Absorption, Distribution, Metabolism, and Elimination of Drug Metabolism

Description

The study of drug metabolism or biotransformation is vitally important to our understanding of the time course of drugs in the body, the structuring of dosage regimens, the pharmacology and toxicology of drug metabolites, and the interactions of multivalent drug combinations. Hydrophobicity is an important chemical characteristic of most drug molecules, because the probabilities of both good oral absorption and interactions with molecular targets tend to increase as hydrophobicity increases. Unfortunately, the probability of efficient renal or biliary excretion of drugs from the body diminishes as hydrophobicity increases. Thus, the metabolism or biotransformation of hydrophobic drug molecules to more hydrophilic molecules is a very important factor in the elimination of drugs from the body. Although the enzymes that mediate drug metabolism are found in many tissues, it is within the liver and the epithelial cells of the upper portion of the intestines where most drug metabolism occurs. For a drug that is subject to biotransformation, if it is administered by intravenous infusion, then the liver is likely to be the major site for biotransformation.

On the other hand, it is possible that the same drug administered orally will be subject to biotransformation both in the intestine during absorption and in the liver as well. The role of biotransformation on drug action was recognized as early as the mid-nineteenth century, however the scientific interest in drug metabolism grew exponentially after the discovery by Axelrod and Estabrook and coworkers that the liver red pigment described by Garfinkel and Klingenberg performed the function of hepatic drug-metabolizing oxido-reductases.

Drug metabolism is the phase of biochemical transformation of the drug. It is highly variable among drugs and depends on biological conditions. The metabolism phase is absent for the few drugs that are not transformed.

Biotransformations may involve one or more successive reactions:

• Phase 1 transformations (reactions of functionalization) involve the creation of a functional group or the modification of an existing one by oxidation, reduction, or hydrolysis.
• Phase 2 transformations (reactions of conjugation) couple a drug or a metabolite to an endogenous conjugating molecule such as glucuronic acid, sulfuric acid, acetic acid, glutathione, etc.

From a physicochemical point of view, drug metabolism is expected to yield metabolites of lower lipophilicity relative to the parent drug, e.g., by adding an ionisable group. As a result, metabolites are often excreted faster than the parent drug, but there are exceptions. From a pharmacological point of view, it is essential to check the pharmacodynamics consequences of these metabolic reactions. Often but far from always, biotransformation involves inactivation or detoxification. Activation concerns pro-drugs, but also active compounds (drugs) giving rise to active metabolites. The latter may exhibit a PK profile different from that of the parent drug, and/or a qualitatively different activity.

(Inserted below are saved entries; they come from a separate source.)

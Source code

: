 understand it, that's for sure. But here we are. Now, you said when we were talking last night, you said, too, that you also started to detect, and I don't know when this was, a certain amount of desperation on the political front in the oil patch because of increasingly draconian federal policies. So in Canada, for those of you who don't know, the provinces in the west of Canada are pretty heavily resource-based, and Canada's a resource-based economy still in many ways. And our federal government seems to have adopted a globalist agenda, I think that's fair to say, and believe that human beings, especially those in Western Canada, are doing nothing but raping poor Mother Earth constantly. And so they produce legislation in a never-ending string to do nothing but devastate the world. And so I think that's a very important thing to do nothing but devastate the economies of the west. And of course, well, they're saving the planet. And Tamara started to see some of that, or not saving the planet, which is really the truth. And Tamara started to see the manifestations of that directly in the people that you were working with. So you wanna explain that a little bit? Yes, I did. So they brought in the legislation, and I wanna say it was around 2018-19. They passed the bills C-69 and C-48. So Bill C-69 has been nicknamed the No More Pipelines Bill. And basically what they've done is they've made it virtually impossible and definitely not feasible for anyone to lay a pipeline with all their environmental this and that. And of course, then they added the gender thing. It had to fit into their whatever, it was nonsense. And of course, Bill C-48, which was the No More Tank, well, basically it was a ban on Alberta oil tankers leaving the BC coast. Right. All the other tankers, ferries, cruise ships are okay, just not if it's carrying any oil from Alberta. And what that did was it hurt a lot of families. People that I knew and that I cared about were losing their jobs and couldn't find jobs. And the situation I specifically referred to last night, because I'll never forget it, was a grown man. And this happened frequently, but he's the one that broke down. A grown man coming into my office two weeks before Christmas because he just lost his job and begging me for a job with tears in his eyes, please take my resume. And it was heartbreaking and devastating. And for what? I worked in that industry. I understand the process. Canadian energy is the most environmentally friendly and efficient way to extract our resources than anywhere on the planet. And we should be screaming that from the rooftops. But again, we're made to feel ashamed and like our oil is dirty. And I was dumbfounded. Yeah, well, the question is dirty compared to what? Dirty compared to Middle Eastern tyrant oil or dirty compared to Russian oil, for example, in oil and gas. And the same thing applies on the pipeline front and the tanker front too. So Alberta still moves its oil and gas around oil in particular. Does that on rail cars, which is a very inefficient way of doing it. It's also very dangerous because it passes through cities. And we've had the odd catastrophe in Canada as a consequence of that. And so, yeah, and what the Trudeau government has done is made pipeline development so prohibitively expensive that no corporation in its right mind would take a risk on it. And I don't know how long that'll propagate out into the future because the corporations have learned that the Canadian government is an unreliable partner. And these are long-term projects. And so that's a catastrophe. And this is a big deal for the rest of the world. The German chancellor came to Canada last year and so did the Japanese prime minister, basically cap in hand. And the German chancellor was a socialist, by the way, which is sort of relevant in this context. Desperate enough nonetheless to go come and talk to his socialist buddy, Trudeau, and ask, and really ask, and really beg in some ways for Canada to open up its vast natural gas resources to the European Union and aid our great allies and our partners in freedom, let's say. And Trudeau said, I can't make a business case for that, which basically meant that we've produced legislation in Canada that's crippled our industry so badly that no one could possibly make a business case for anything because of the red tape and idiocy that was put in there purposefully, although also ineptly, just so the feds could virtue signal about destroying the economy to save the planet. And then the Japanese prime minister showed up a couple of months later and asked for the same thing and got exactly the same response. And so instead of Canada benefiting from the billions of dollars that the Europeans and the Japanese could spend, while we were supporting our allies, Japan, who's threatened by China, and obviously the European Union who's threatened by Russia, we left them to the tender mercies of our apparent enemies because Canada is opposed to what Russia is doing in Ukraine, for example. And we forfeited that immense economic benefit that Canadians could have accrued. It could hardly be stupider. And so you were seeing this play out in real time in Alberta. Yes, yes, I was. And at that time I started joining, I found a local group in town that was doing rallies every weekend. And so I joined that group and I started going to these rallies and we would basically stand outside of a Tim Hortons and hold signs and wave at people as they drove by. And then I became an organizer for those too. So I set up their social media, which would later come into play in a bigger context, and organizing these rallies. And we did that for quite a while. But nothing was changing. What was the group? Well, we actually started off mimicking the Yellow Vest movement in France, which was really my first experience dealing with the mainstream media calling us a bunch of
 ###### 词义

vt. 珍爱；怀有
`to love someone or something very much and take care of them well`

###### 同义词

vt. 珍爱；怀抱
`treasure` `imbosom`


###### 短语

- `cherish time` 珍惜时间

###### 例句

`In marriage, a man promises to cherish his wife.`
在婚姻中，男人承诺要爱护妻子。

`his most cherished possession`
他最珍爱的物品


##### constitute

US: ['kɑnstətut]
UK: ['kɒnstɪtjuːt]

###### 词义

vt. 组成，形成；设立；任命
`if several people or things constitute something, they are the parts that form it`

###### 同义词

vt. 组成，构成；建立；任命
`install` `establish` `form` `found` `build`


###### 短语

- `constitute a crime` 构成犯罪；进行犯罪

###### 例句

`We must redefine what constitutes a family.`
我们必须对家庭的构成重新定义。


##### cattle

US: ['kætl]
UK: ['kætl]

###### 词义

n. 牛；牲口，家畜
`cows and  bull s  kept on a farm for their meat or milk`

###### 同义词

Some enzymes involved in metabolism present a genetic polymorphism, which separates populations of patients according to their phenotypes. This is the field of pharmacogenetics. Independently of any pathological state, individuals who are very fast or poor metabolizers need to be identified and have their dosages adjusted. Specific monitoring must also be applied for drugs with a low therapeutic index resulting in a low safety margin due to relatively vicinal effective and toxic doses.